In the piece you wrote, you talk about rewarding reporting capabilities instead of medical excellence. What could be done to better reward medical excellence?
I will be honest, I don’t have a clear answer. I don’t know how anyone could measure quality in the healthcare domain. We created this problem ourselves. Defining quality in any other area, like restaurants, in a structure in which the government will pay for it, is really difficult. Some obvious things you can measure in a restaurant, like getting food poisoning and if the staff treats you well, but when you want to pay for the food through the government based on those quality measures, things become complicated.
You tweeted that you don’t put the blame on EHR vendors gaming the system to meet CEHRT requirements. But would you agree that doing so could impact the quality of patient care in the end?
Of course it could. The system is designed in such a way that although the lives of people are at stake, the reality of the cruel world is that people don’t care. The only thing that speaks is the dollar. I am not defending the vendors; I’m [mad] at them. But I understand it. If what Farzad said about ‘hardcoding’ the system to past the CEHRT requirements is true, then somewhere along the line there should be a clause that says in the future you need to remain compliant. If not, there will be legal actions against you.
The other thought here is that data blocking is very difficult to define and measure, similar to racism. Sometimes there are obvious instances of hate crimes, such as if someone beat me up in the street for being Middle Eastern.

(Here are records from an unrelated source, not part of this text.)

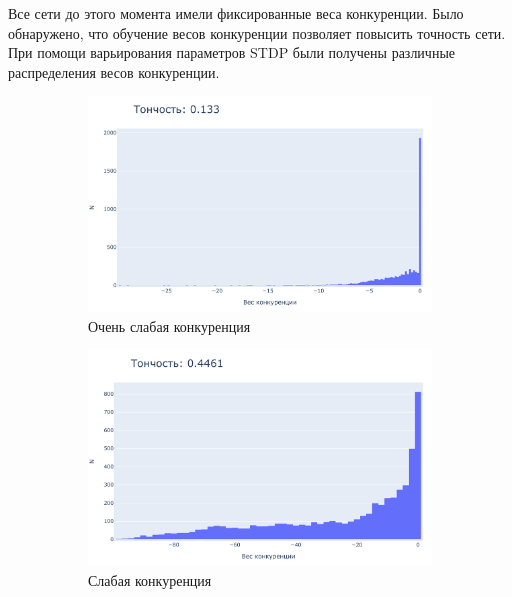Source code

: \documentclass[a4paper]{article}
\begin{document}
Все сети до этого момента имели фиксированные веса конкуренции. Было обнаружено, что обучение весов конкуренции позволяет повысить точность сети. При помощи варьирования параметров STDP были получены различные распределения весов конкуренции.

\begin{figure}
\centering
\begin{subfigure}{0.2\textwidth}
    \includegraphics[width=\textwidth,keepaspectratio=true]{competition_distribution_worst_ru.pdf}
    \caption{Очень слабая конкуренция}
\end{subfigure}
\begin{subfigure}{0.2\textwidth}
    \includegraphics[width=\textwidth,keepaspectratio=true]{competition_distribution_medium_bad_ru.pdf}
    \caption{Слабая конкуренция}
\end{subfigure}
\\
\begin{subfigure}{0.22\textwidth}

\end{subfigure}
\end{figure}
\end{document}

But say I couldn’t get a job; that might be because of racism, but it might also be because I wasn’t qualified.
Data blocking is this magical enemy that ONC doesn’t have a clear definition of. How do you know someone is data blocking? And even if you do have clear definition of it, you can point to who is doing it, and there are penalties for it, this is not the reason for the lack of interoperability. There might be some instances where people are actively blocking the data, but it’s not the primary reason for lack of successful data exchange. The lack of business incentives for people to share data is the most important reason for not seeing information exchange.

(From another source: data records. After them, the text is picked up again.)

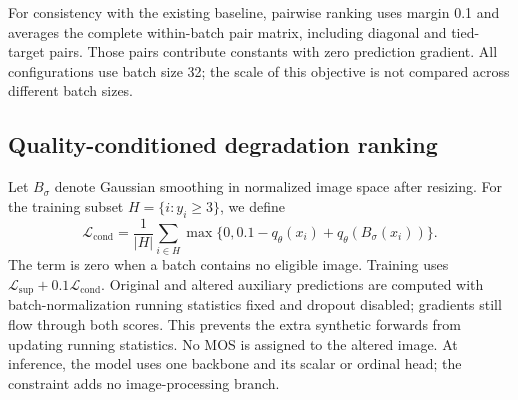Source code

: \documentclass[11pt]{article}
\begin{document}
For consistency with the existing baseline, pairwise ranking uses margin 0.1 and averages the complete within-batch pair matrix, including diagonal and tied-target pairs. Those pairs contribute constants with zero prediction gradient. All configurations use batch size 32; the scale of this objective is not compared across different batch sizes.

\subsection{Quality-conditioned degradation ranking}
Let $B_\sigma$ denote Gaussian smoothing in normalized image space after resizing. For the training subset $H=\{i:y_i\geq3\}$, we define
\begin{equation}
 \mathcal L_{\mathrm{cond}}=\frac{1}{|H|}\sum_{i\in H}
 \max\{0,0.1-q_\theta(x_i)+q_\theta(B_\sigma(x_i))\}.
\end{equation}
The term is zero when a batch contains no eligible image. Training uses $\mathcal L_{\mathrm{sup}}+0.1\mathcal L_{\mathrm{cond}}$. Original and altered auxiliary predictions are computed with batch-normalization running statistics fixed and dropout disabled; gradients still flow through both scores. This prevents the extra synthetic forwards from updating running statistics. No MOS is assigned to the altered image. At inference, the model uses one backbone and its scalar or ordinal head; the constraint adds no image-processing branch.
\end{document}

What would you like to see changed in the forthcoming MACRA final rule, given that it stays pretty close to what was proposed?

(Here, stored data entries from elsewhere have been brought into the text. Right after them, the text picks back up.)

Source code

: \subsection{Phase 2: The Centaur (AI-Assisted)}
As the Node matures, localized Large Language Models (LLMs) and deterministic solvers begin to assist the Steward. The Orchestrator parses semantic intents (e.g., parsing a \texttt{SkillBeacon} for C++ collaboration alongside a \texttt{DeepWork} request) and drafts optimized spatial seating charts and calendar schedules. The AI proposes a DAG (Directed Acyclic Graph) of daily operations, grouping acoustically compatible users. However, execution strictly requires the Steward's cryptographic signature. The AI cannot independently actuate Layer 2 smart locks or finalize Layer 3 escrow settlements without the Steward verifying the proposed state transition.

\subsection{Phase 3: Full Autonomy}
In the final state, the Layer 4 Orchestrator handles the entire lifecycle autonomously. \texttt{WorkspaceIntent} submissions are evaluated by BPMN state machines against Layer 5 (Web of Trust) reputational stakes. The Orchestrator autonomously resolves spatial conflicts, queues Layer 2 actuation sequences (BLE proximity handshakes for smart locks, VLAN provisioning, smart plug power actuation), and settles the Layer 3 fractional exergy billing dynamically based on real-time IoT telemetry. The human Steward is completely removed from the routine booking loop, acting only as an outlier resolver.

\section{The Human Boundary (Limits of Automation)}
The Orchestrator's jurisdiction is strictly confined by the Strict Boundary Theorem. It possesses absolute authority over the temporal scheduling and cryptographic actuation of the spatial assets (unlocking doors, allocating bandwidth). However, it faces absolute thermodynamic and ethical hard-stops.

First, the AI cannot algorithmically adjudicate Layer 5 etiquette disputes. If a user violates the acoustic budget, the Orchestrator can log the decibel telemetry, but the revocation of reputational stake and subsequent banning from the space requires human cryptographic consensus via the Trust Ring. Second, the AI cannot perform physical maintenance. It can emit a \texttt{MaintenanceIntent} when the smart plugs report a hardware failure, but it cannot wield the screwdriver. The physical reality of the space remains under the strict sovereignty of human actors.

I’d like to see a more solid and unified set of measures rather than allowing people to choose. Also, coming up with ways to independently measure those quality measures without interfering with physicians. How can we reduce the burden of data reporting and find ways to collect data so we can ensure the quality of data and at the same time foster interoperability? I’m not the technical guy, but if you look at how many patients receive a pneumonia vaccine as measure for a primary care physician, for example, it should be possible for EHR systems to report this to a data center at CMS. I don’t see why this is so difficult.